Action item: Output all the entries below. Each must match exactly.

Task input Start Marker

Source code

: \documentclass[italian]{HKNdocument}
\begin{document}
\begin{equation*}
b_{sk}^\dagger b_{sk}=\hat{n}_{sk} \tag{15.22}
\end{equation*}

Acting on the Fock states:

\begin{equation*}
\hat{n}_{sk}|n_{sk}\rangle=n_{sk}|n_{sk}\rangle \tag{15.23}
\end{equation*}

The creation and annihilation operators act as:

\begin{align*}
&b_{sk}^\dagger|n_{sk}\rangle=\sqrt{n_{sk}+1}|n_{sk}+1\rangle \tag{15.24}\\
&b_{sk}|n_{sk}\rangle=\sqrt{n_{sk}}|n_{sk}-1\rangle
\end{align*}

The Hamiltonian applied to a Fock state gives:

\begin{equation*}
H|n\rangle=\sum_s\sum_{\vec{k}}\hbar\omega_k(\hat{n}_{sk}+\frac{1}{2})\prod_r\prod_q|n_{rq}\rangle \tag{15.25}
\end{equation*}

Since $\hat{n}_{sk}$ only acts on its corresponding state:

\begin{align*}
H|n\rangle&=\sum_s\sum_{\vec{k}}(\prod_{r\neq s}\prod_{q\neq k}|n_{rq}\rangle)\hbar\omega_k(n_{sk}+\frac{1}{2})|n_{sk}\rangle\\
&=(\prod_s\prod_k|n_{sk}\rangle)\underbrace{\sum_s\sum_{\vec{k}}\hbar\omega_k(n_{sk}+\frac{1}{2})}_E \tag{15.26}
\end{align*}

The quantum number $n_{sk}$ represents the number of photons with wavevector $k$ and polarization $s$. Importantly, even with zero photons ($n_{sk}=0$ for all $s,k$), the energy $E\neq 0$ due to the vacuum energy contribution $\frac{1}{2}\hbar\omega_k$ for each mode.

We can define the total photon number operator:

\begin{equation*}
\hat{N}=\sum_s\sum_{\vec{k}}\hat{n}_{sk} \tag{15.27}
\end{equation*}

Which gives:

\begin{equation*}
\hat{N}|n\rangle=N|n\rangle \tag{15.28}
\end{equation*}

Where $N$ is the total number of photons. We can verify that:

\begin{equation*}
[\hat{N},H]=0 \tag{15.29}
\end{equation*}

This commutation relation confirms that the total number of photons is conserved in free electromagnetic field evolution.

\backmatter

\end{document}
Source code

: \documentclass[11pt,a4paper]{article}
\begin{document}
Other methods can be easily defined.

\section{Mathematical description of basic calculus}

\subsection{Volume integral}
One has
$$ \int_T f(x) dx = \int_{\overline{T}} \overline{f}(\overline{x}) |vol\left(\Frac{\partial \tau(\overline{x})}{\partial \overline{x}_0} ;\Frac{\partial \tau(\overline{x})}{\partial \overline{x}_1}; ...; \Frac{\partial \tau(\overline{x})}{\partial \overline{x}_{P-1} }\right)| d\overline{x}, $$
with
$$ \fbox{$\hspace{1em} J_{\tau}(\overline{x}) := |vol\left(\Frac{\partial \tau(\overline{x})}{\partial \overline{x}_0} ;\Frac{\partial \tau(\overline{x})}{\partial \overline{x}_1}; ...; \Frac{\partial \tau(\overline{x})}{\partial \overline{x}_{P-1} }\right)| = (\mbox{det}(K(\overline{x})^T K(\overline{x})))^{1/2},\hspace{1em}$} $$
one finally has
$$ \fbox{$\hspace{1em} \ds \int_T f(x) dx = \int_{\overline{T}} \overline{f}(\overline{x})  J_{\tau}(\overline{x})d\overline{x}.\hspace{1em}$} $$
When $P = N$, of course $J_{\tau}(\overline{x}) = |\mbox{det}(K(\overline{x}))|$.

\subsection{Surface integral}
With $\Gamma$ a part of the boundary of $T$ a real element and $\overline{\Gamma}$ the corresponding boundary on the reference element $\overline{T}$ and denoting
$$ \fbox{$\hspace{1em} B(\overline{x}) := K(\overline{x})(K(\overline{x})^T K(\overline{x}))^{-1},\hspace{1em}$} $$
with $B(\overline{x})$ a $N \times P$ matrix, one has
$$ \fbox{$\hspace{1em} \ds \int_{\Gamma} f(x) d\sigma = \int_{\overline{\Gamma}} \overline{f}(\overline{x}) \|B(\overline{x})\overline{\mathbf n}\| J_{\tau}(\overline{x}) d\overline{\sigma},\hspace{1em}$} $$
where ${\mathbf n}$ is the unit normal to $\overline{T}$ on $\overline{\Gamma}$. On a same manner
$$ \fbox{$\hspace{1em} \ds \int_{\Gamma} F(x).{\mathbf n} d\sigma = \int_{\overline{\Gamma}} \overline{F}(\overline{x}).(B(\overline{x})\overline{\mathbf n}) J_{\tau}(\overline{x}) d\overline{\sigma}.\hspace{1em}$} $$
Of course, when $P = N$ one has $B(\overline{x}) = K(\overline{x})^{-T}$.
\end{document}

Task input End Marker

Task response:
Source code

: \documentclass[italian]{HKNdocument}
\begin{document}
\begin{equation*}
b_{sk}^\dagger b_{sk}=\hat{n}_{sk} \tag{15.22}
\end{equation*}

Acting on the Fock states:

\begin{equation*}
\hat{n}_{sk}|n_{sk}\rangle=n_{sk}|n_{sk}\rangle \tag{15.23}
\end{equation*}

The creation and annihilation operators act as:

\begin{align*}
&b_{sk}^\dagger|n_{sk}\rangle=\sqrt{n_{sk}+1}|n_{sk}+1\rangle \tag{15.24}\\
&b_{sk}|n_{sk}\rangle=\sqrt{n_{sk}}|n_{sk}-1\rangle
\end{align*}

The Hamiltonian applied to a Fock state gives:

\begin{equation*}
H|n\rangle=\sum_s\sum_{\vec{k}}\hbar\omega_k(\hat{n}_{sk}+\frac{1}{2})\prod_r\prod_q|n_{rq}\rangle \tag{15.25}
\end{equation*}

Since $\hat{n}_{sk}$ only acts on its corresponding state:

\begin{align*}
H|n\rangle&=\sum_s\sum_{\vec{k}}(\prod_{r\neq s}\prod_{q\neq k}|n_{rq}\rangle)\hbar\omega_k(n_{sk}+\frac{1}{2})|n_{sk}\rangle\\
&=(\prod_s\prod_k|n_{sk}\rangle)\underbrace{\sum_s\sum_{\vec{k}}\hbar\omega_k(n_{sk}+\frac{1}{2})}_E \tag{15.26}
\end{align*}

The quantum number $n_{sk}$ represents the number of photons with wavevector $k$ and polarization $s$. Importantly, even with zero photons ($n_{sk}=0$ for all $s,k$), the energy $E\neq 0$ due to the vacuum energy contribution $\frac{1}{2}\hbar\omega_k$ for each mode.

We can define the total photon number operator:

\begin{equation*}
\hat{N}=\sum_s\sum_{\vec{k}}\hat{n}_{sk} \tag{15.27}
\end{equation*}

Which gives:

\begin{equation*}
\hat{N}|n\rangle=N|n\rangle \tag{15.28}
\end{equation*}

Where $N$ is the total number of photons. We can verify that:

\begin{equation*}
[\hat{N},H]=0 \tag{15.29}
\end{equation*}

This commutation relation confirms that the total number of photons is conserved in free electromagnetic field evolution.

\backmatter

\end{document}
Source code

: \documentclass[11pt,a4paper]{article}
\begin{document}
Other methods can be easily defined.

\section{Mathematical description of basic calculus}

\subsection{Volume integral}
One has
$$ \int_T f(x) dx = \int_{\overline{T}} \overline{f}(\overline{x}) |vol\left(\Frac{\partial \tau(\overline{x})}{\partial \overline{x}_0} ;\Frac{\partial \tau(\overline{x})}{\partial \overline{x}_1}; ...; \Frac{\partial \tau(\overline{x})}{\partial \overline{x}_{P-1} }\right)| d\overline{x}, $$
with
$$ \fbox{$\hspace{1em} J_{\tau}(\overline{x}) := |vol\left(\Frac{\partial \tau(\overline{x})}{\partial \overline{x}_0} ;\Frac{\partial \tau(\overline{x})}{\partial \overline{x}_1}; ...; \Frac{\partial \tau(\overline{x})}{\partial \overline{x}_{P-1} }\right)| = (\mbox{det}(K(\overline{x})^T K(\overline{x})))^{1/2},\hspace{1em}$} $$
one finally has
$$ \fbox{$\hspace{1em} \ds \int_T f(x) dx = \int_{\overline{T}} \overline{f}(\overline{x})  J_{\tau}(\overline{x})d\overline{x}.\hspace{1em}$} $$
When $P = N$, of course $J_{\tau}(\overline{x}) = |\mbox{det}(K(\overline{x}))|$.

\subsection{Surface integral}
With $\Gamma$ a part of the boundary of $T$ a real element and $\overline{\Gamma}$ the corresponding boundary on the reference element $\overline{T}$ and denoting
$$ \fbox{$\hspace{1em} B(\overline{x}) := K(\overline{x})(K(\overline{x})^T K(\overline{x}))^{-1},\hspace{1em}$} $$
with $B(\overline{x})$ a $N \times P$ matrix, one has
$$ \fbox{$\hspace{1em} \ds \int_{\Gamma} f(x) d\sigma = \int_{\overline{\Gamma}} \overline{f}(\overline{x}) \|B(\overline{x})\overline{\mathbf n}\| J_{\tau}(\overline{x}) d\overline{\sigma},\hspace{1em}$} $$
where ${\mathbf n}$ is the unit normal to $\overline{T}$ on $\overline{\Gamma}$. On a same manner
$$ \fbox{$\hspace{1em} \ds \int_{\Gamma} F(x).{\mathbf n} d\sigma = \int_{\overline{\Gamma}} \overline{F}(\overline{x}).(B(\overline{x})\overline{\mathbf n}) J_{\tau}(\overline{x}) d\overline{\sigma}.\hspace{1em}$} $$
Of course, when $P = N$ one has $B(\overline{x}) = K(\overline{x})^{-T}$.
\end{document}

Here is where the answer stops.